[Start of Attachment]

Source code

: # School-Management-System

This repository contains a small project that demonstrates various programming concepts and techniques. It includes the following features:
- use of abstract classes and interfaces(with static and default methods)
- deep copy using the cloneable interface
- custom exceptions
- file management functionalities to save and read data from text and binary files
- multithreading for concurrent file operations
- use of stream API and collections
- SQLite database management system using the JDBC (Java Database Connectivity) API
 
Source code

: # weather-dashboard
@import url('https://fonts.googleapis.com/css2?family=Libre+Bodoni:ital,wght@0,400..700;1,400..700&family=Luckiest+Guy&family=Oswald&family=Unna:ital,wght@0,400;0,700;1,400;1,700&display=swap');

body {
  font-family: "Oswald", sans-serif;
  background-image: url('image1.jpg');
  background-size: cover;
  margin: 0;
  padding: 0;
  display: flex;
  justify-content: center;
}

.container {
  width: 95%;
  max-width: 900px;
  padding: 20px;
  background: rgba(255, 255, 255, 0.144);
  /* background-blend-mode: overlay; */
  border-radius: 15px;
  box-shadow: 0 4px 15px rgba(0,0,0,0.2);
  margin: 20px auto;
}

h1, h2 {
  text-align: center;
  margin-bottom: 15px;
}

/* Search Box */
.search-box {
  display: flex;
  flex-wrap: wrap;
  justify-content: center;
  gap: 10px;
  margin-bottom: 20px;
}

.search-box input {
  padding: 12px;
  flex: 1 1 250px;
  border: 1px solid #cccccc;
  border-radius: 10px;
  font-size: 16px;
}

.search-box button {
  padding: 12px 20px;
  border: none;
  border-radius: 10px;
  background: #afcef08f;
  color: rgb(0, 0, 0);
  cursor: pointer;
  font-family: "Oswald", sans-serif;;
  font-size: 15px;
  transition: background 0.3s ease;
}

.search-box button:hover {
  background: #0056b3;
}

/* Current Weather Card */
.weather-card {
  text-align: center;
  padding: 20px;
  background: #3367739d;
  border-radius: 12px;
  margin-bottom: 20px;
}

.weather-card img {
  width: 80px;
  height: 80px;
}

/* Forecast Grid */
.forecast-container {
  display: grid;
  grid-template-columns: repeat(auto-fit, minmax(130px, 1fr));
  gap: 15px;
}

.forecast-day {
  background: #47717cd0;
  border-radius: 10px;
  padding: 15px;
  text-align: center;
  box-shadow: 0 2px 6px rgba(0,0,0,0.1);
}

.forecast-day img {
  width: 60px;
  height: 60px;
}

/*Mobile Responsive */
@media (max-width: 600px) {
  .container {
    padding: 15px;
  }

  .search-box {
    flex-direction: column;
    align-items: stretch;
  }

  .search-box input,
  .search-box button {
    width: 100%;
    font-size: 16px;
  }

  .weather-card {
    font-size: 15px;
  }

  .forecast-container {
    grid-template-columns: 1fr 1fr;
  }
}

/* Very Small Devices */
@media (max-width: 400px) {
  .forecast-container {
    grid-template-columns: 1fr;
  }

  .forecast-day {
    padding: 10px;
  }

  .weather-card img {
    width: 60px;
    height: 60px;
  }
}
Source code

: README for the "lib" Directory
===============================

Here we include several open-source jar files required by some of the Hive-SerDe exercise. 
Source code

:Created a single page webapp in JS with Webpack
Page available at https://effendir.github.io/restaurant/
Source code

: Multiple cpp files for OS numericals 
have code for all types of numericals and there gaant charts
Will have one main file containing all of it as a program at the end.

[End of Attachment]

▶ The problem
Find the lines in the data that include "family", then copy each of them.

▶ Exercise answer
@import url('https://fonts.googleapis.com/css2?family=Libre+Bodoni:ital,wght@0,400..700;1,400..700&family=Luckiest+Guy&family=Oswald&family=Unna:ital,wght@0,400;0,700;1,400;1,700&display=swap');
  font-family: "Oswald", sans-serif;
  font-family: "Oswald", sans-serif;;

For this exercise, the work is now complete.